Nepali President Bhandari paid a very successful visit to China in April. She was in Beijing to attend the Second Belt and Road Forum for International Cooperation. This is the first visit of the Nepali head of state to China since she was re-elected as the country’s president. I think it was a landmark visit, which will strengthen Sino-Nepal friendship, especially Nepal’s engagement under the BRI framework. Participation in the summit will help fulfill Nepali people’s longing for development. In other words, it will expedite the extension of the Tibet railway to Nepal, as part of the Sino-Nepal Trans Himalayan Multi-Dimensional Connectivity network. China will also benefit a great deal from this connectivity.
Separately, what do you think accounts for India’s reluctance to join the BRI?
India has been concerned about China’s growing influence in what New Delhi considers its neighborhood. It sees the BRI funding schemes in Pakistan, Nepal and Sri Lanka as problematic. India refused an invitation to be a part of the initiative. But in my personal view, India has emerged as the biggest beneficiary of the Chinese-led Asian Infrastructure Investment Bank, soaking up a quarter of its investment commitments to date, despite continuing tension between the two countries. Some friends of mine believe India’s participation in the AIIB is a precursor to its acceptance of the BRI. I had told a correspondent of Global Times last year: “China simply needs to be patient. I am sure India will eventually participate in it, with some conditions to be addressed later through dialogue.”
In your books you refer to China as a dragon and India as an elephant. How would you characterize Nepal? Is it a bridge between these two powers or just a region for their geopolitical competition?
I am cautiously optimistic about the future of China-India relations, judging by the recent Xi-Modi meet on the sidelines of the Shanghai Cooperation Organization summit in Bishkek, Kyrgyzstan. It is a landmark move to sustain the good momentum in the significant yet fragile bilateral relations. President Xi mentioned that China and India should not look at each other as threats. He said the two countries should rather work together to speed up the Bangladesh-China-India-Myanmar Forum. With regard to what role Nepal can play between the dragon and the elephant, Nepal can be like a cattle that goes to and fro on the bridge between India and China.
India has traditionally been the predominant foreign actor in Nepal. But China seems to be catching up, be it in terms of FDI, people-to-people exchanges, or the number of Nepalis learning Chinese. How do you see this development?
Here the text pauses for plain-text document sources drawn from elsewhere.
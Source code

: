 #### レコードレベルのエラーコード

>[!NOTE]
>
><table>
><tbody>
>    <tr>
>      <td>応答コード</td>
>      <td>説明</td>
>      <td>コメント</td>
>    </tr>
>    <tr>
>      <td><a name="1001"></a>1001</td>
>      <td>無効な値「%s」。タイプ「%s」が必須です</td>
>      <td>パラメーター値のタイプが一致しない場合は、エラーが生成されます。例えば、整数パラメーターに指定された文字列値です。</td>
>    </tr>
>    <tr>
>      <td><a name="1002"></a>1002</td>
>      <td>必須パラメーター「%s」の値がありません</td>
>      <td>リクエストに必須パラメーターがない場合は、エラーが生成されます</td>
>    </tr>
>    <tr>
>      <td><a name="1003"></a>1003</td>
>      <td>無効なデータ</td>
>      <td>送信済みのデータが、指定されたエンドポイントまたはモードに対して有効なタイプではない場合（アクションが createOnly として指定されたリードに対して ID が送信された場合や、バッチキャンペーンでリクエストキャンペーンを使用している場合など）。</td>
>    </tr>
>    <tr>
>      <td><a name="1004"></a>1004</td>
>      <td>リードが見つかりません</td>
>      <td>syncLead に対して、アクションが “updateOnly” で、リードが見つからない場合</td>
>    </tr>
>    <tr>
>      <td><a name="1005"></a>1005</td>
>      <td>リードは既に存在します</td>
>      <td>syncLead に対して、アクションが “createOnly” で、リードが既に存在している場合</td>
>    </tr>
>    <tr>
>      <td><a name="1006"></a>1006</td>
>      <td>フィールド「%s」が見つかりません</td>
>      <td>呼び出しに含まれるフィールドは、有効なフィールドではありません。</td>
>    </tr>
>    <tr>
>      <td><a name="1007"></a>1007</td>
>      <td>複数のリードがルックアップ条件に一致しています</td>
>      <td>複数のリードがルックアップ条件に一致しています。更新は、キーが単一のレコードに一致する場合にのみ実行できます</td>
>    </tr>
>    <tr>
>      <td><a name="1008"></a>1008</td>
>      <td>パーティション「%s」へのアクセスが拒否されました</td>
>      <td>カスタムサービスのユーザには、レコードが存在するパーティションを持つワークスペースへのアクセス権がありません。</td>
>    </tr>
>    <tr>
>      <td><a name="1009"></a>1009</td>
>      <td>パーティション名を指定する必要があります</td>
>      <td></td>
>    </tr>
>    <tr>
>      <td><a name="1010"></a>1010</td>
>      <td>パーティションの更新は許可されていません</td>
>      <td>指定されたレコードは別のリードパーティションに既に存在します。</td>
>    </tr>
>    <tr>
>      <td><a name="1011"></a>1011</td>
I think China and India can cooperate to develop harmonious relations on all fronts. In Nepal’s case, there is great potential to develop tourism as many Chinese Buddhists dream of visiting Lumbini, the birthplace of the Buddha, as well other beautiful places in Nepal.
Even while there is India-China geopolitical competition in Nepal, they also cooperate, sometimes to Nepal’s detriment. In 2015 for example, India and China agreed to develop their tri-junction point with Nepal at Lipulekh, without even consulting Nepal. How does Nepal deal with and balance these two rising powers?
It is unnecessary to fear the rise of China and India. Of course, Nepal is coping with these rising powers with its non-alignment policy. Lipulekh as a trade and transit point is ideal for China-India-Nepal trilateral trade. Other contradictions can be solved through negotiations.
How do you see the involvement of other powers like the US, Japan and the EU in Nepal?
China is paying close attention to this. We hope they don’t start interfering in Nepal’s internal affairs.